Malgré la pénombre régnant dans la pièce, la faible lueur de la lune suffit à me montrer que mes paroles l'ont fait rougir. Mon argument a fait mouche et elle baisse à nouveau la tête, laissant à présent sa main immobile sur mon bras. Le problème, c'est que j'ai adoré ses caresses, mais je refuse de réellement l'admettre, car cela reviendrait à avouer que j'ai un faible pour la jeune fille. Inconsciemment, le stress était remonté et j'avais raffermi la prise que j'avais à présent sur son épaule. Si il arrive même à me gagner quand je suis avec elle, ça devient grave... D'ailleurs, la jolie brune le remarque, et, ignorant mon attitude réticente de tout à l'heure, recommence à faire courir ses doigts le long de mon épaule, puis de mon bras.

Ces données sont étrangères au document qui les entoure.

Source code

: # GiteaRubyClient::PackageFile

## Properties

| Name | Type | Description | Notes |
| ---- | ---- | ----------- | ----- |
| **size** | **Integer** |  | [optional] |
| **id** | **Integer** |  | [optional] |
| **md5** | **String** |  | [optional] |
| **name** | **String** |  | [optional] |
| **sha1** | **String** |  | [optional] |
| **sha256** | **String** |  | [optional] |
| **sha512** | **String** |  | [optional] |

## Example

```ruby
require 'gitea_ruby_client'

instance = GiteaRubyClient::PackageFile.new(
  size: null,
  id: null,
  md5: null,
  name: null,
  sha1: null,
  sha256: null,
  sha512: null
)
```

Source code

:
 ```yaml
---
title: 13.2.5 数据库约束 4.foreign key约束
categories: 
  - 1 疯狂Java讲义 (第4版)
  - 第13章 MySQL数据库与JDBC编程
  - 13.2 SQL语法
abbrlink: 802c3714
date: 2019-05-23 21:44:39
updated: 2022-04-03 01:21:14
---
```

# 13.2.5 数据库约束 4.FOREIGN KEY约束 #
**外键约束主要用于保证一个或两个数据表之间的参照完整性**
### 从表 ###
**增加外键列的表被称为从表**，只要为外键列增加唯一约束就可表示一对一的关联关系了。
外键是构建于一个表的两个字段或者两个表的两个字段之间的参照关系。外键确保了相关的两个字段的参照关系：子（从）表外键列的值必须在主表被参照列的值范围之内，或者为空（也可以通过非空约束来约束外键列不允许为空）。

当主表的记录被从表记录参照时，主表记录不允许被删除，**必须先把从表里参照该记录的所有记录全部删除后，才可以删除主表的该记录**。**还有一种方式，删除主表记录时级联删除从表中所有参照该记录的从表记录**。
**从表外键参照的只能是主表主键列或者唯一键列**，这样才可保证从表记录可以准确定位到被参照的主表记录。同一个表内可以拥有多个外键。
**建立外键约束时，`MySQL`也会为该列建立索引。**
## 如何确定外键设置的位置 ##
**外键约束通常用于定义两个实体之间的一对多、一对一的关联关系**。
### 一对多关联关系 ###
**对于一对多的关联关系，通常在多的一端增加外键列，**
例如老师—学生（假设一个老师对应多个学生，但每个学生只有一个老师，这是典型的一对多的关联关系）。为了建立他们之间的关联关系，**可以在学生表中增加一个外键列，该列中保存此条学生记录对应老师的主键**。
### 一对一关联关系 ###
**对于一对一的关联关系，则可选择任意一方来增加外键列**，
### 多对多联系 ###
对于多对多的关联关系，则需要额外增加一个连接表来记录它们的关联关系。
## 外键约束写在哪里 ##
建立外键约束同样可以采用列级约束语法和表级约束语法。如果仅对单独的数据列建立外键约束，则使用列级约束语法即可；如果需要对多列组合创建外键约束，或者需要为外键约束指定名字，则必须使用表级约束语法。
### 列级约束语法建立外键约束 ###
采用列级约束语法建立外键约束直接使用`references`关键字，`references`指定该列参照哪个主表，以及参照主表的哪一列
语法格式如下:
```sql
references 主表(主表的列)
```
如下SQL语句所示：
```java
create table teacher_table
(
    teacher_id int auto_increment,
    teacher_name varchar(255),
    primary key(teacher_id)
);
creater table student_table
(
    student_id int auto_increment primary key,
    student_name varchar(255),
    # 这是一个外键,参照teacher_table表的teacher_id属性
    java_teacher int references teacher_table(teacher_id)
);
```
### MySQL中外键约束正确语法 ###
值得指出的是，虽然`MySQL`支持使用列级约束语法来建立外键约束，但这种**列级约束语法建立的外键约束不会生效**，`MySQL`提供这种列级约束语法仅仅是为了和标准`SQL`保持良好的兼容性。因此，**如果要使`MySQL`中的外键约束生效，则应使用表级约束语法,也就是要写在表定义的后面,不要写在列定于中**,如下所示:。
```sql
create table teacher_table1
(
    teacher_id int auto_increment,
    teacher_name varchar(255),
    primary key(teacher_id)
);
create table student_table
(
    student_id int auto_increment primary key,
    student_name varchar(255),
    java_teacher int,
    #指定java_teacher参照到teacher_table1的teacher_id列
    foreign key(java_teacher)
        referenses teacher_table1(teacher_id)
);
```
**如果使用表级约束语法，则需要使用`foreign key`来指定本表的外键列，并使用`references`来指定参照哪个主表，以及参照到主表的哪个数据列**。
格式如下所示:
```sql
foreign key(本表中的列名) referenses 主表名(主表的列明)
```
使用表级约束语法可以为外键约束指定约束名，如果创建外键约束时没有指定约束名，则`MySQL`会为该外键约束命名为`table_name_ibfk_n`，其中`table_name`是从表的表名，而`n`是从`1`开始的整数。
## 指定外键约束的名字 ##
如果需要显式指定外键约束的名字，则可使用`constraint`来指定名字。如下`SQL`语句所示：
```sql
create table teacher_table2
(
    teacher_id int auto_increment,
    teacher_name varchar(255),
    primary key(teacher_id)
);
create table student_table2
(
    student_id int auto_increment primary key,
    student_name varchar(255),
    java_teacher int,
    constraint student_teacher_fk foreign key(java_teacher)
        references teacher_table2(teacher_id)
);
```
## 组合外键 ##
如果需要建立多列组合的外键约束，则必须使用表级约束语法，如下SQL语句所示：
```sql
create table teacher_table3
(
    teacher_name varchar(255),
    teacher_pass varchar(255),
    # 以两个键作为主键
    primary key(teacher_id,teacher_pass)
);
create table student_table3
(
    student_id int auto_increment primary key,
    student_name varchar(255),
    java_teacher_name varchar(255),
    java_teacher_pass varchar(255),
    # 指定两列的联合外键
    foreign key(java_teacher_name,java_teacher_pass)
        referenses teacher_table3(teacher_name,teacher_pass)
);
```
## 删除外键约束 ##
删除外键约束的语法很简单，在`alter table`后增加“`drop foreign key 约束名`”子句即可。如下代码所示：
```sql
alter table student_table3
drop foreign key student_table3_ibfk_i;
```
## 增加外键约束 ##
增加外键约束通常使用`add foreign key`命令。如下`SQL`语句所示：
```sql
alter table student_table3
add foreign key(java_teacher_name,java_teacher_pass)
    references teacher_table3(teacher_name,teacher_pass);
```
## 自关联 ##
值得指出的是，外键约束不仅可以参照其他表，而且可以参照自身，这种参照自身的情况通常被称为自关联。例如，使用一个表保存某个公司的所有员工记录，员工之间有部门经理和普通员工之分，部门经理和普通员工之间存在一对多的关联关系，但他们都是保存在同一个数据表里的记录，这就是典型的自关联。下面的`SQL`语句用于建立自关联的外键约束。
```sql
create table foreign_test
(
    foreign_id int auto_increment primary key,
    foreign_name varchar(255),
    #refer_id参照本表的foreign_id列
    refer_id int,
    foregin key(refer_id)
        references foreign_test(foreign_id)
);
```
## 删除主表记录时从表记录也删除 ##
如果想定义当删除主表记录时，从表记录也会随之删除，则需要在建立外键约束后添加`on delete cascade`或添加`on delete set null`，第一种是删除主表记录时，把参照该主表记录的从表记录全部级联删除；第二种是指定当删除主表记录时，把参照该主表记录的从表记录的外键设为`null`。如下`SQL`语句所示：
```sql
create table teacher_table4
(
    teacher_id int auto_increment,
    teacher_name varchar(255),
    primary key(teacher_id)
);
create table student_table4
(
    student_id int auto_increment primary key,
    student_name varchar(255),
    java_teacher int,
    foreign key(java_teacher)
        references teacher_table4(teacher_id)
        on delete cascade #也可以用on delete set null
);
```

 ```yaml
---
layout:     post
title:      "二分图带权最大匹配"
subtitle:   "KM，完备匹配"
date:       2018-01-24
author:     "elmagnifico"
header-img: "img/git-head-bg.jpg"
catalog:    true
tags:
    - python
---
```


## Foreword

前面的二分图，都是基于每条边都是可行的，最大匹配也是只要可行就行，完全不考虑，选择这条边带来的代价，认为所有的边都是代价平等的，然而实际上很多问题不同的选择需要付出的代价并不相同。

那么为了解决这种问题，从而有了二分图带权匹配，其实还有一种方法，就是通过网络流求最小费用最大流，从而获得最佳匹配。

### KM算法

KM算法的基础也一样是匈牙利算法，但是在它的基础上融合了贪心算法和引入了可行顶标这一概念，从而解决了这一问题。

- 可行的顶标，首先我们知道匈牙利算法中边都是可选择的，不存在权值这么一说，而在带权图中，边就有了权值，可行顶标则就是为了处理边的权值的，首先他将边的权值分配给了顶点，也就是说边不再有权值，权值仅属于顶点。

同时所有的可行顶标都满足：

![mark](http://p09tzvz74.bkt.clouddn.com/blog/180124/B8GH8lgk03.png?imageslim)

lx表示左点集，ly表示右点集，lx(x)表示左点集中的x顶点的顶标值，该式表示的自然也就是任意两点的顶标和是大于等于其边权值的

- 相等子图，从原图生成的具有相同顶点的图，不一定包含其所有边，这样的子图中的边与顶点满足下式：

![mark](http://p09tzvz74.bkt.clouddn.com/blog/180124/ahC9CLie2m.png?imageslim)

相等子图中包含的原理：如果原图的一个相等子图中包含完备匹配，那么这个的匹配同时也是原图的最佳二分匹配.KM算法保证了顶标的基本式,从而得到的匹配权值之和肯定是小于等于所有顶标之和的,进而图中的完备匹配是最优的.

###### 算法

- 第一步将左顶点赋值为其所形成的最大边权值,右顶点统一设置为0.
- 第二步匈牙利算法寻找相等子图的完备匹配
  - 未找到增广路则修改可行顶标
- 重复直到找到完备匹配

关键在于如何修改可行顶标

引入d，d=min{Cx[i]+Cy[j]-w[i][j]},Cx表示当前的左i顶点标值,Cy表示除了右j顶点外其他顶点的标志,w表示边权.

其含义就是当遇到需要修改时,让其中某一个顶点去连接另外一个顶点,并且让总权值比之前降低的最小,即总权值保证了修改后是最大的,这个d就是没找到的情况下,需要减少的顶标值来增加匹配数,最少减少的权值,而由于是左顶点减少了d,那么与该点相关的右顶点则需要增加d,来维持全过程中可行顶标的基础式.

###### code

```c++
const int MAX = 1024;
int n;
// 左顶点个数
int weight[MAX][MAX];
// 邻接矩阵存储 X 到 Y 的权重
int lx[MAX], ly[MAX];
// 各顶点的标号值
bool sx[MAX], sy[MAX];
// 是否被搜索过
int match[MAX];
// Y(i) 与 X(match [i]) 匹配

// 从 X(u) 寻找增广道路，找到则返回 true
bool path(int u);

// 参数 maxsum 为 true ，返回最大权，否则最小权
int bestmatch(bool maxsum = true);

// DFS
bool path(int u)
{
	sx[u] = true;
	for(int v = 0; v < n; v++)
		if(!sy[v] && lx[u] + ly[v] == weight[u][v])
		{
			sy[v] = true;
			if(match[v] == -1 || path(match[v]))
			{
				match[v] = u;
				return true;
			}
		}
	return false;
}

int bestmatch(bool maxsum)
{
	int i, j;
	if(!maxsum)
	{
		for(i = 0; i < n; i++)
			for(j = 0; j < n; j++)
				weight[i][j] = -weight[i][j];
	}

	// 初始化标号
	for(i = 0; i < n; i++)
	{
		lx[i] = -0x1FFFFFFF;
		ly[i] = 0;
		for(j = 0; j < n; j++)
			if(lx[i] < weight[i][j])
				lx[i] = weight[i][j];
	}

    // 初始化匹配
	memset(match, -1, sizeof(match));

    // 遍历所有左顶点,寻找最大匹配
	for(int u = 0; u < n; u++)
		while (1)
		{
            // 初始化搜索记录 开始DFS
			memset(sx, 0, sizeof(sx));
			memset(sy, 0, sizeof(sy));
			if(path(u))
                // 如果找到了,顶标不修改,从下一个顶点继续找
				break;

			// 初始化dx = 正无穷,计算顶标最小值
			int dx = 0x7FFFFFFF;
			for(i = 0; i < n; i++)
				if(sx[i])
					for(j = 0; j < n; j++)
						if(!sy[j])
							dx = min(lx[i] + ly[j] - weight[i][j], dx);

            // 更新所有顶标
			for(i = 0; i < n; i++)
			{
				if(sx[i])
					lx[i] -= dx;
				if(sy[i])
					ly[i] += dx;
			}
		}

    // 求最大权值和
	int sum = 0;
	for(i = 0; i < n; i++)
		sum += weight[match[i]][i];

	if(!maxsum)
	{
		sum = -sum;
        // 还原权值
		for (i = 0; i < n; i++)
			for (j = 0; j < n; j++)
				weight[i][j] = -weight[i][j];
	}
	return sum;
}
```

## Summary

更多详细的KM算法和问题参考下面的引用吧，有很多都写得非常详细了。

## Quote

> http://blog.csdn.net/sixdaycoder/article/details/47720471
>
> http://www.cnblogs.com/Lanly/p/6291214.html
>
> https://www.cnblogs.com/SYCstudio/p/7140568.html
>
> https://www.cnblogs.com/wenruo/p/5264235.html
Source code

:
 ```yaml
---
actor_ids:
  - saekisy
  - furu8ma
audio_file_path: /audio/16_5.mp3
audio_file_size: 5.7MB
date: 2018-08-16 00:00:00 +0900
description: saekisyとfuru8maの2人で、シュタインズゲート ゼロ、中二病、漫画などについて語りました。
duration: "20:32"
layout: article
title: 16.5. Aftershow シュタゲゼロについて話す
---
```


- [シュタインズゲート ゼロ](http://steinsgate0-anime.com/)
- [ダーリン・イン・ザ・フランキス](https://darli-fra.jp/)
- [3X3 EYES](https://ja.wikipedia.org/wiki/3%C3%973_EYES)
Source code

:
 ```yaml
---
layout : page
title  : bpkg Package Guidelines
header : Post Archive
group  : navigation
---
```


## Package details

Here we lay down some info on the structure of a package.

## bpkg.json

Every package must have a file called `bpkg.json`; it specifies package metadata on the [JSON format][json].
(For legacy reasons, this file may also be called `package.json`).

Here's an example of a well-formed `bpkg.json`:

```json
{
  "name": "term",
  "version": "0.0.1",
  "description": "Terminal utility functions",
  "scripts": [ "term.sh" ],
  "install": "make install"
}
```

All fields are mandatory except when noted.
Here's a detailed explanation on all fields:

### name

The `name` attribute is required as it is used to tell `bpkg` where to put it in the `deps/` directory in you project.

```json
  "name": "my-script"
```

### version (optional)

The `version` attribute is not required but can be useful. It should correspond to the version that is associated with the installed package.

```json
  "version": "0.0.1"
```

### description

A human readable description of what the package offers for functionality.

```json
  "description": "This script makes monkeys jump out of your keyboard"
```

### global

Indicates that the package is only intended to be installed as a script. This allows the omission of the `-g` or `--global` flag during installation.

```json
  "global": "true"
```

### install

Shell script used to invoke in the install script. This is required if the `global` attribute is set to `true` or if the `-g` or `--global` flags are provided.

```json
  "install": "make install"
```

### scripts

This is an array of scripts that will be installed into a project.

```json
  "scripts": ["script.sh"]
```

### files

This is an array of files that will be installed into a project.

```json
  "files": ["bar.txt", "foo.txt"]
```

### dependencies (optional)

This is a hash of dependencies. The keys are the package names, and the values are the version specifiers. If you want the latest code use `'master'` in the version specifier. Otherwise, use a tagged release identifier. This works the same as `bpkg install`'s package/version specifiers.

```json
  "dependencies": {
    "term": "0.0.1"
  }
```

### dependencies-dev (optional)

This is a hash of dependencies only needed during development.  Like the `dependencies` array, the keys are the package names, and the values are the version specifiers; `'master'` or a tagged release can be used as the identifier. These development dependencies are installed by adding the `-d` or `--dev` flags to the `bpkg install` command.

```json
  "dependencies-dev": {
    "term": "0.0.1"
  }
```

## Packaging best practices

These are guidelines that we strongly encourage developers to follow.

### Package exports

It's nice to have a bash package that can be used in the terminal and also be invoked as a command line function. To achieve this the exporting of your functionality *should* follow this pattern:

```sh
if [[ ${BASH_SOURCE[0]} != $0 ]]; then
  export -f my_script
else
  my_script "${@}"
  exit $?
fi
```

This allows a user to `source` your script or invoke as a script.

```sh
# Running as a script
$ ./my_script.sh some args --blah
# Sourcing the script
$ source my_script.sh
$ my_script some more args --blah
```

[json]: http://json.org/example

L'effet sur moi est instantané, l'angoisse s'évanouit aussitôt et je suis une nouvelle fois parcouru de frissons. Lorsqu'elle sent mon corps totalement relâché, elle cesse son geste. Cependant cette fois-ci je regrette qu'elle ait arrêté. Sans m'en rendre compte, la fatigue commence à me gagner mais je lutte pour ne pas m'endormir tout de suite. J'attends qu'Irniaëlle s'assoupisse en premier. Au bout d'un petit moment, sa respiration devient régulière, m'indiquant que c'est chose faite. Alors, silencieusement et aussi précautionneusement que si je portais un objet d'une extrême fragilité, je passe un bras sous ses genoux et son dos et la soulève. Comme elle est très légère, je ne peine absolument pas à la porter jusqu'à son lit de l'autre côté du mur. Je la borde soigneusement, remonte les couvertures sur elle, lui pose un tendre baiser sur la tempe avant de lui chuchoter d'une voix troublée par l'affection débordante que j'ai pour elle :

- Fais de beaux rêves, ma belle Irniaëlle.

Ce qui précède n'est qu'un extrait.